Sin embargo, a unos cuantos meses para elegir Representantes a la Cámara y Senadores, el escenario en Santander podría estar despejado para un intento de renovación de una dirigencia que ha comenzado a desvanecerse – ¡gracias a Dios! –. Los viejos y amañados políticos se sienten cansados y hemos visto que incluso algunos de ellos han anticipado su retiro. Todos los demás andan investigados o encarcelados y sabemos que sus líos judiciales les impedirán, cuando menos, participar directamente en los próximos comicios.

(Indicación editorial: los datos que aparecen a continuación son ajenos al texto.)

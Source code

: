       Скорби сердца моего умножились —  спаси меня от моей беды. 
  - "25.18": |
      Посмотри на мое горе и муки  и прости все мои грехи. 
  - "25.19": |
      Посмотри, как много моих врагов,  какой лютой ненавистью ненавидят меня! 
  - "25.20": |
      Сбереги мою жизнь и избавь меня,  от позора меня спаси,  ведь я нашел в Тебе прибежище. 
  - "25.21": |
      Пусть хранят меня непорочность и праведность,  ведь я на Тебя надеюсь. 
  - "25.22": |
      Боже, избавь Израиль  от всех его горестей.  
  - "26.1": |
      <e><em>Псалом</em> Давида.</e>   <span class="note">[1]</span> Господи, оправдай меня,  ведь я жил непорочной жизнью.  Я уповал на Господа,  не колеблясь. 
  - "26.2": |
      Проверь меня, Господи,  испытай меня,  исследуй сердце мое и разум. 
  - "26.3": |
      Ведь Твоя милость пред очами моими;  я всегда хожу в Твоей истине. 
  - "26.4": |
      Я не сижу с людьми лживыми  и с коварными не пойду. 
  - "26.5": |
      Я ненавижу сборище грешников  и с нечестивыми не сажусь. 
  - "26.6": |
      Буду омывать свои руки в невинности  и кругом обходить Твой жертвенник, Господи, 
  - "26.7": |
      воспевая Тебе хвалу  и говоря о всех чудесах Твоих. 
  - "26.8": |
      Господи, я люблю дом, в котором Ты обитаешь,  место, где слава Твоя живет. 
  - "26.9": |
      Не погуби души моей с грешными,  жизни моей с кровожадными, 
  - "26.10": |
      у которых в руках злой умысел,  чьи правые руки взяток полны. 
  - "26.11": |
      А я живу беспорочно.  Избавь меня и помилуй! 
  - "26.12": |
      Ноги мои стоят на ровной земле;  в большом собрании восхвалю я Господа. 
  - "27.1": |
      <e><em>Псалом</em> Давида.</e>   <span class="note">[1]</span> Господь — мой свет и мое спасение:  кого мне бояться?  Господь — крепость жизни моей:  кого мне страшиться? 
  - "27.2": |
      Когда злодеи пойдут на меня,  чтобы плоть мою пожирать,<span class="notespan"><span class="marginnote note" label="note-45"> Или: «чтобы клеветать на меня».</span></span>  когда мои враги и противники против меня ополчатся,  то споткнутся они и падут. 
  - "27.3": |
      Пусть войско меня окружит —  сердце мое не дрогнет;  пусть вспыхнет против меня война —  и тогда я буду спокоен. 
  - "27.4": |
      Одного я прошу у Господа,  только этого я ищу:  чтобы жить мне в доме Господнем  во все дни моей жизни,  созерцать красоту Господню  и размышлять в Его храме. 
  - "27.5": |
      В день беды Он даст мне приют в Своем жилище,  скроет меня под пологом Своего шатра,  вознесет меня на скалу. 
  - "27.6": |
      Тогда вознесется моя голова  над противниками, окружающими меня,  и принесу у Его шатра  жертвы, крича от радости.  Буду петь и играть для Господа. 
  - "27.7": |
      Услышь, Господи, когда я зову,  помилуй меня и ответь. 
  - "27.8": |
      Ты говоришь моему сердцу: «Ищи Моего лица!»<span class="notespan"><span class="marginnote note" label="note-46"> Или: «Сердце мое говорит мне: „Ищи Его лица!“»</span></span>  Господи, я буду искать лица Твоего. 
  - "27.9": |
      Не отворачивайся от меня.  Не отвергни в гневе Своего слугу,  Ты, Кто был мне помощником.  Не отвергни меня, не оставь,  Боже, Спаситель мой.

Como tenemos una sociedad tan frágil en materia de rendición de cuentas, jamás sabremos cuál es el balance que dejan y por lo mismo nunca podremos estimar suficientemente el daño que nos hicieron.

Se van ellos, pero mi temor es que las perversas estructuras que fundaron y que les permitieron manejar la política en Santander continúen vivas. Es probable que incluso sigan interviniendo desde una celda o desde los pomposos hogares a que se hicieron con plata de todos y a punta de marrullerías. No nos basta, por eso, con ver caras nuevas en los tarjetones. La mala política en Santander ha corrompido al electorado e introducido dinámicas amorales que serán muy difíciles de cambiar. En nuestro Departamento, por ejemplo, no existe eso que en Bogotá llaman ‘votos de opinión’. No exigimos programas de gobierno, ni revisamos antecedentes, ni siquiera tenemos unidades investigativas tan sólidas en los medios como para detener la figuración de los personajes de tan mala calaña que nos han gobernado.

No todo está perdido, es verdad, pero el hecho de que los políticos de siempre se estén opacando no quiere decir que los nuevos que vengan sean todos los que cambien el dramático cuadro que he descrito. Harán falta veedurías ciudadanas, universidades comprometidas con el debate público y la transparencia, gremios activos y entidades sociales sin ánimo de lucro que acompañen este tránsito que ahora puede ser posible, aunque como digo, no sea del todo fácil. ¿Será mucho pedir que los ciudadanos no sigan votando contra sí mismos?